When finally I hauled my puffing self over the edge, Tiny Doom announced, “If we’d been under fire, I’d probably be dead and you sure as fike would be. You fiking took long enough.”

“I wouldn’t have been down there in the first place if it hadn’t been for you, pernicious traitor!” I gasped, rubbing my burning hands over my thighs.

“You didn’t think I was going to leave you to Paimon, did you?” Tiny Doom sounded surprised. She’d changed into a supercool fringed buckskin jacket and a black leather kilt. Black paint was smeared on her face, obscuring her bruises and making her eyes look as bright as blue coals. A black knit cap had been pulled over her tricolor hair. “Here—I brought you some boots.”

I caught the boots she tossed at me: purple, with jet buttons and sharp silver spurs. They were supercute, but they were not going to distract me from my ire. “You told him it was all my fault! What else was I supposed to believe? Paimon almost ate me!”

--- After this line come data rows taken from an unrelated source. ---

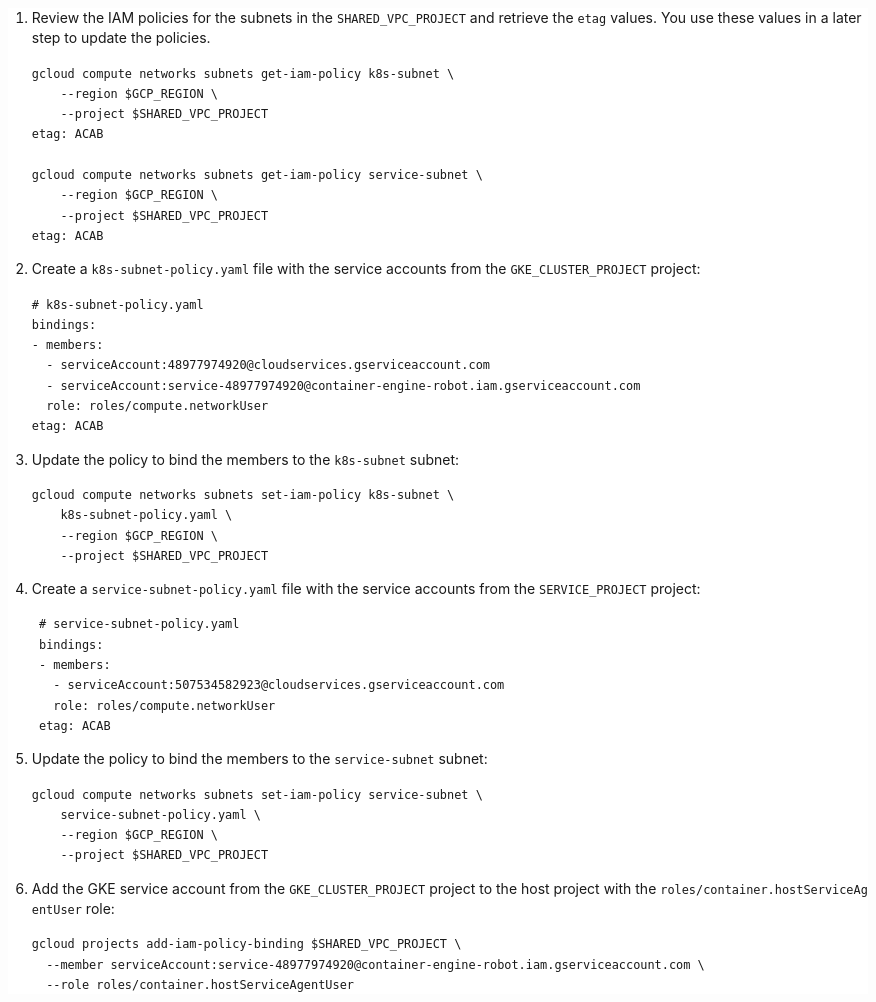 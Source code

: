 1.  Review the IAM policies for the subnets in the `SHARED_VPC_PROJECT` and retrieve the `etag` values. You use these values in a later step to update the 
    policies.

        gcloud compute networks subnets get-iam-policy k8s-subnet \
            --region $GCP_REGION \
            --project $SHARED_VPC_PROJECT
        etag: ACAB

        gcloud compute networks subnets get-iam-policy service-subnet \
            --region $GCP_REGION \
            --project $SHARED_VPC_PROJECT
        etag: ACAB

1.  Create a `k8s-subnet-policy.yaml` file with the service accounts from the `GKE_CLUSTER_PROJECT` project:

        # k8s-subnet-policy.yaml
        bindings:
        - members:
          - serviceAccount:48977974920@cloudservices.gserviceaccount.com
          - serviceAccount:service-48977974920@container-engine-robot.iam.gserviceaccount.com
          role: roles/compute.networkUser
        etag: ACAB

1.  Update the policy to bind the members to the `k8s-subnet` subnet:

        gcloud compute networks subnets set-iam-policy k8s-subnet \
            k8s-subnet-policy.yaml \
            --region $GCP_REGION \
            --project $SHARED_VPC_PROJECT

1. Create a `service-subnet-policy.yaml` file with the service accounts from the `SERVICE_PROJECT` project:

        # service-subnet-policy.yaml
        bindings:
        - members:
          - serviceAccount:507534582923@cloudservices.gserviceaccount.com
          role: roles/compute.networkUser
        etag: ACAB

1.  Update the policy to bind the members to the `service-subnet` subnet:

        gcloud compute networks subnets set-iam-policy service-subnet \
            service-subnet-policy.yaml \
            --region $GCP_REGION \
            --project $SHARED_VPC_PROJECT

1.  Add the GKE service account from the `GKE_CLUSTER_PROJECT` project to the host project with the `roles/container.hostServiceAgentUser` role:

        gcloud projects add-iam-policy-binding $SHARED_VPC_PROJECT \
          --member serviceAccount:service-48977974920@container-engine-robot.iam.gserviceaccount.com \
          --role roles/container.hostServiceAgentUser
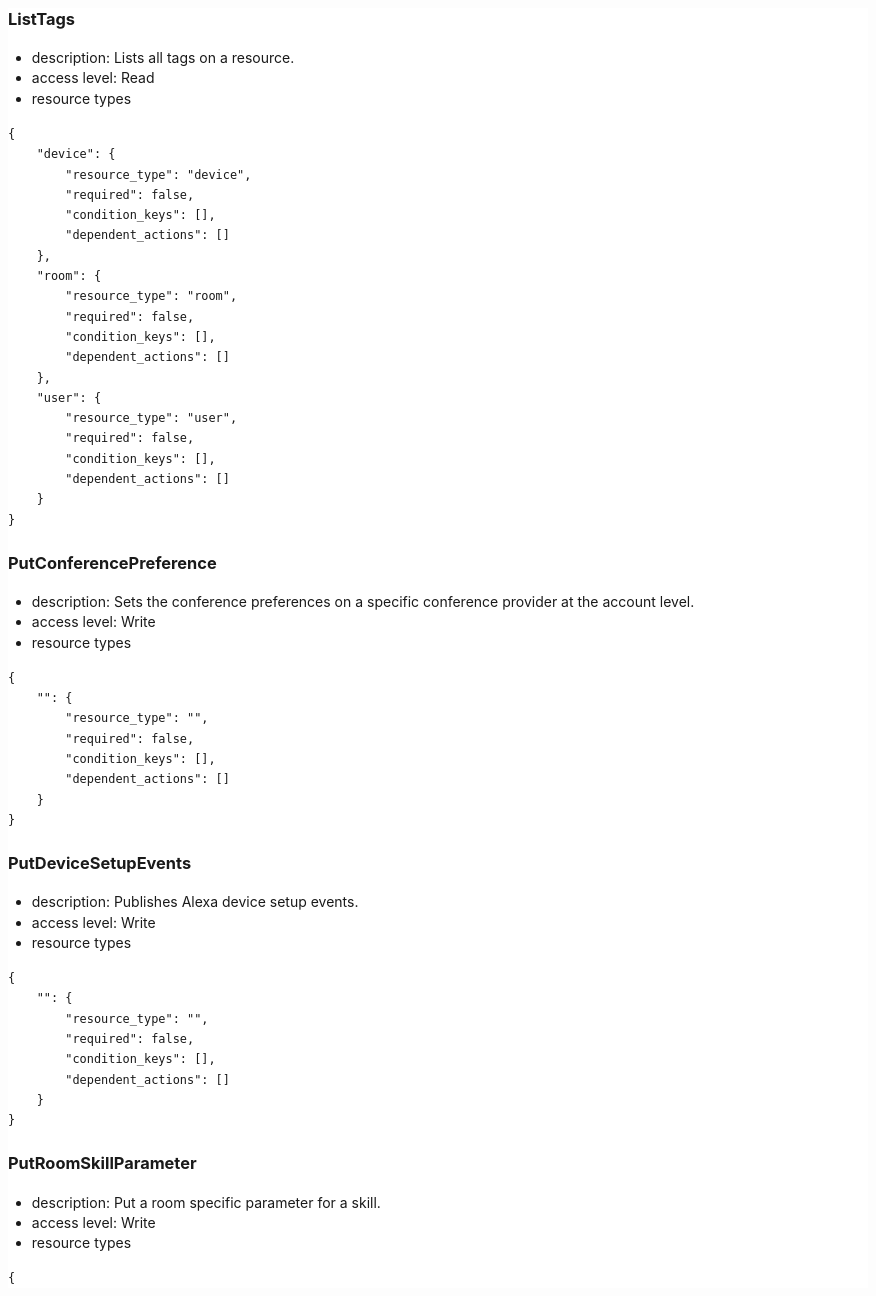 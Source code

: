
 ```
```
### ListTags
- description: Lists all tags on a resource.
- access level: Read
- resource types
```
{
    "device": {
        "resource_type": "device",
        "required": false,
        "condition_keys": [],
        "dependent_actions": []
    },
    "room": {
        "resource_type": "room",
        "required": false,
        "condition_keys": [],
        "dependent_actions": []
    },
    "user": {
        "resource_type": "user",
        "required": false,
        "condition_keys": [],
        "dependent_actions": []
    }
}
```
### PutConferencePreference
- description: Sets the conference preferences on a specific conference provider at the account level.
- access level: Write
- resource types
```
{
    "": {
        "resource_type": "",
        "required": false,
        "condition_keys": [],
        "dependent_actions": []
    }
}
```
### PutDeviceSetupEvents
- description: Publishes Alexa device setup events.
- access level: Write
- resource types
```
{
    "": {
        "resource_type": "",
        "required": false,
        "condition_keys": [],
        "dependent_actions": []
    }
}
```
### PutRoomSkillParameter
- description: Put a room specific parameter for a skill.
- access level: Write
- resource types
```
{
``` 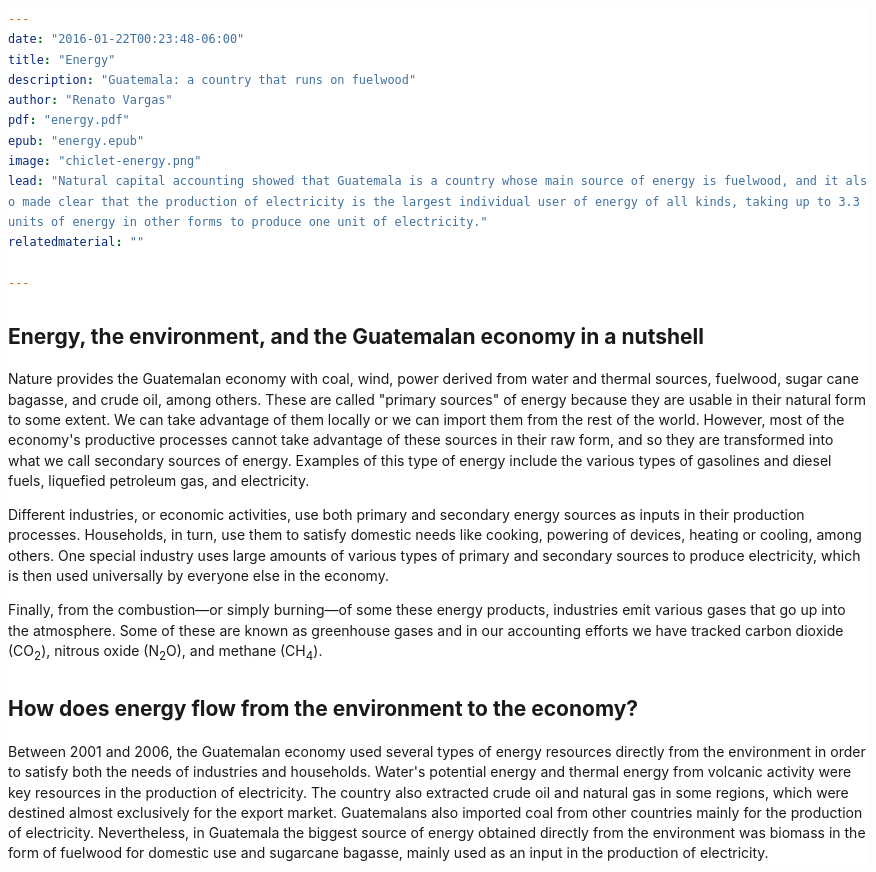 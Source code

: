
 ```yaml
---
date: "2016-01-22T00:23:48-06:00"
title: "Energy"
description: "Guatemala: a country that runs on fuelwood"
author: "Renato Vargas"
pdf: "energy.pdf"
epub: "energy.epub"
image: "chiclet-energy.png"
lead: "Natural capital accounting showed that Guatemala is a country whose main source of energy is fuelwood, and it also made clear that the production of electricity is the largest individual user of energy of all kinds, taking up to 3.3 units of energy in other forms to produce one unit of electricity."
relatedmaterial: ""

---
```


## Energy, the environment, and the Guatemalan economy in a nutshell


Nature provides the Guatemalan economy with coal, wind, power derived from water and thermal sources, fuelwood, sugar cane bagasse, and crude oil, among others. These are called "primary sources" of energy because they are usable in their natural form to some extent. We can take advantage of them locally or we can import them from the rest of the world. However, most of the economy's productive processes cannot take advantage of these sources in their raw form, and so they are transformed into what we call secondary sources of energy. Examples of this type of energy include the various types of gasolines and diesel fuels, liquefied petroleum gas, and electricity.

Different industries, or economic activities, use both primary and secondary energy sources as inputs in their production processes. Households, in turn, use them to satisfy domestic needs like cooking, powering of devices, heating or cooling, among others. One special industry uses large amounts of various types of primary and secondary sources to produce electricity, which is then used universally by everyone else in the economy.

Finally, from the combustion&mdash;or simply burning&mdash;of some these energy products, industries emit various gases that go up into the atmosphere. Some of these are known as greenhouse gases and in our accounting efforts we have tracked carbon dioxide (CO<sub>2</sub>), nitrous oxide (N<sub>2</sub>O), and methane (CH<sub>4</sub>). 



## How does energy flow from the environment to the economy?

Between 2001 and 2006, the Guatemalan economy used several types of energy resources directly from the environment in order to satisfy both the needs of industries and households. Water's potential energy and thermal energy from volcanic activity were key resources in the production of electricity. The country also extracted crude oil and natural gas in some regions, which were destined almost exclusively for the export market. Guatemalans also imported coal from other countries mainly for the production of electricity. Nevertheless, in Guatemala the biggest source of energy obtained directly from the environment was biomass in the form of fuelwood for domestic use and sugarcane bagasse, mainly used as an input in the production of electricity.
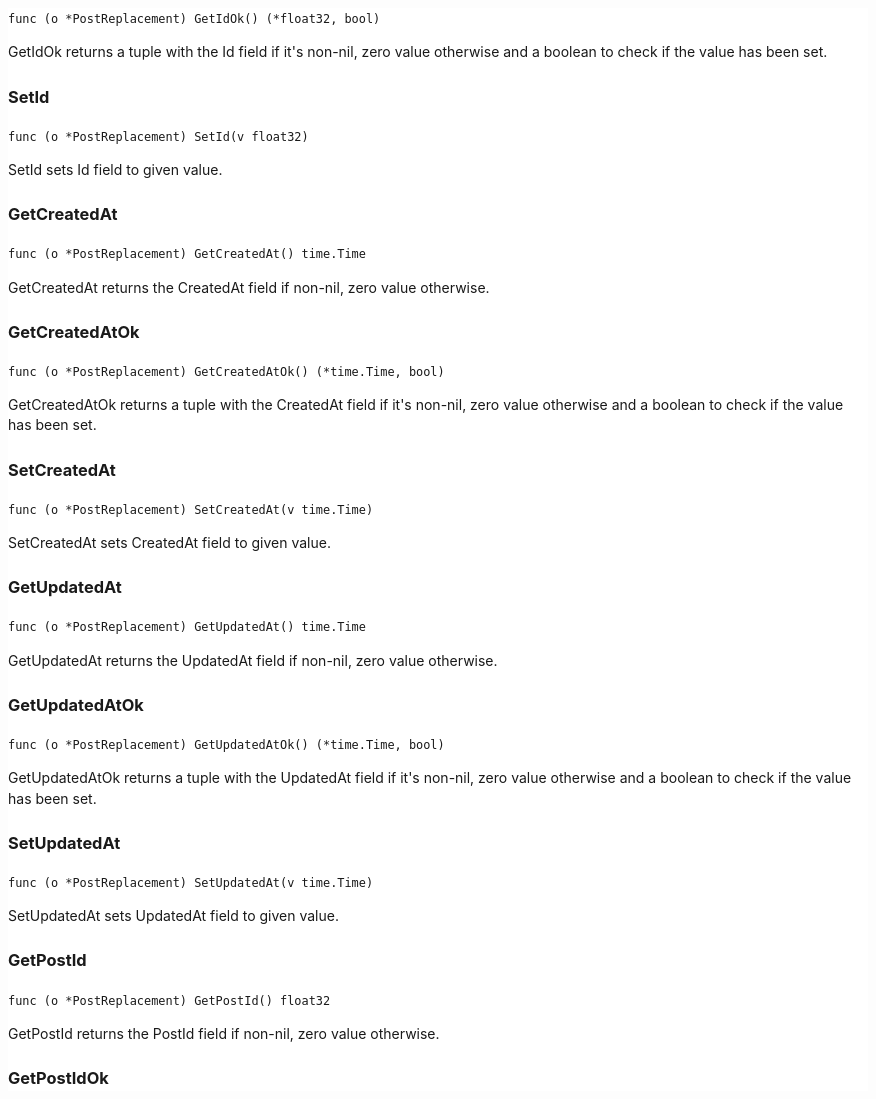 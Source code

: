 `func (o *PostReplacement) GetIdOk() (*float32, bool)`

GetIdOk returns a tuple with the Id field if it's non-nil, zero value otherwise
and a boolean to check if the value has been set.

### SetId

`func (o *PostReplacement) SetId(v float32)`

SetId sets Id field to given value.


### GetCreatedAt

`func (o *PostReplacement) GetCreatedAt() time.Time`

GetCreatedAt returns the CreatedAt field if non-nil, zero value otherwise.

### GetCreatedAtOk

`func (o *PostReplacement) GetCreatedAtOk() (*time.Time, bool)`

GetCreatedAtOk returns a tuple with the CreatedAt field if it's non-nil, zero value otherwise
and a boolean to check if the value has been set.

### SetCreatedAt

`func (o *PostReplacement) SetCreatedAt(v time.Time)`

SetCreatedAt sets CreatedAt field to given value.


### GetUpdatedAt

`func (o *PostReplacement) GetUpdatedAt() time.Time`

GetUpdatedAt returns the UpdatedAt field if non-nil, zero value otherwise.

### GetUpdatedAtOk

`func (o *PostReplacement) GetUpdatedAtOk() (*time.Time, bool)`

GetUpdatedAtOk returns a tuple with the UpdatedAt field if it's non-nil, zero value otherwise
and a boolean to check if the value has been set.

### SetUpdatedAt

`func (o *PostReplacement) SetUpdatedAt(v time.Time)`

SetUpdatedAt sets UpdatedAt field to given value.


### GetPostId

`func (o *PostReplacement) GetPostId() float32`

GetPostId returns the PostId field if non-nil, zero value otherwise.

### GetPostIdOk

“Oh, Paimon wasn’t really going to eat you—he’s a vegetarian. I’m sorry about putting the juice on you, but we couldn’t both be caught, could we? Who would rescue us both? I had to put Hardhands off the track somehow. I can’t believe you thought I was really trying to do you in.” She looked wounded.

“What else was I supposed to believe?” I sat down on a large crate marked
CRAYFISH
and put the boots on.

“Rangers are supposed to trust each other,” she said, and a tiny feeling of badness began to wiggle inside me, for she was right, of course. Rangers do trust each other. And while I would have rather rescued myself than have been rescued by her,
It doesn’t matter who rescues you, as long as you are rescued,
Nini Mo said.

“Sorry,” I said. “But you sounded pretty sincere.”

“Well, I had to, didn’t I? To make them believe me. If Hardhands had thought I was lying, we’d both have been totally fiked. Anyway, I’m sorry it took so long to get down to rescue you. I had to go downstairs with Hardhands and make fiking nice-nice, and as soon as the Tygers started their show, I came down to get you. Hey—what happened to your hair?”

“I had an accident,” I hedged. I didn’t really want to admit my failure to her.

“What kind of accident?” She sniffed. “You smell of a Catalyst. What happened?”

“I tried to use an Inhibitory Catalyst to Amplify a Directional Sigil into a Translocation Sigil.”

“Are you fiking me? That’s one of the most dangerous Sigils ever. You could have ended up embedded in a wall somewhere.”

“Well, it almost worked. I did translocate a little. But I must have said the Word wrong.”

“That’s a hard one; it’s got that weird click in it. Still, you gotta lot of fiking nerve, Flora. I don’t know if I would try that one, no matter how fiked I was. You are crazy—and I mean that nicely Come on, let’s get a move on; I’m freezing, and the Tygers are into their second set—they’ll be done soon. We gotta get the
Diario
and get the fike out of here.” Tiny Doom stowed Pig in her knapsack, and I followed her to the door of the meat locker.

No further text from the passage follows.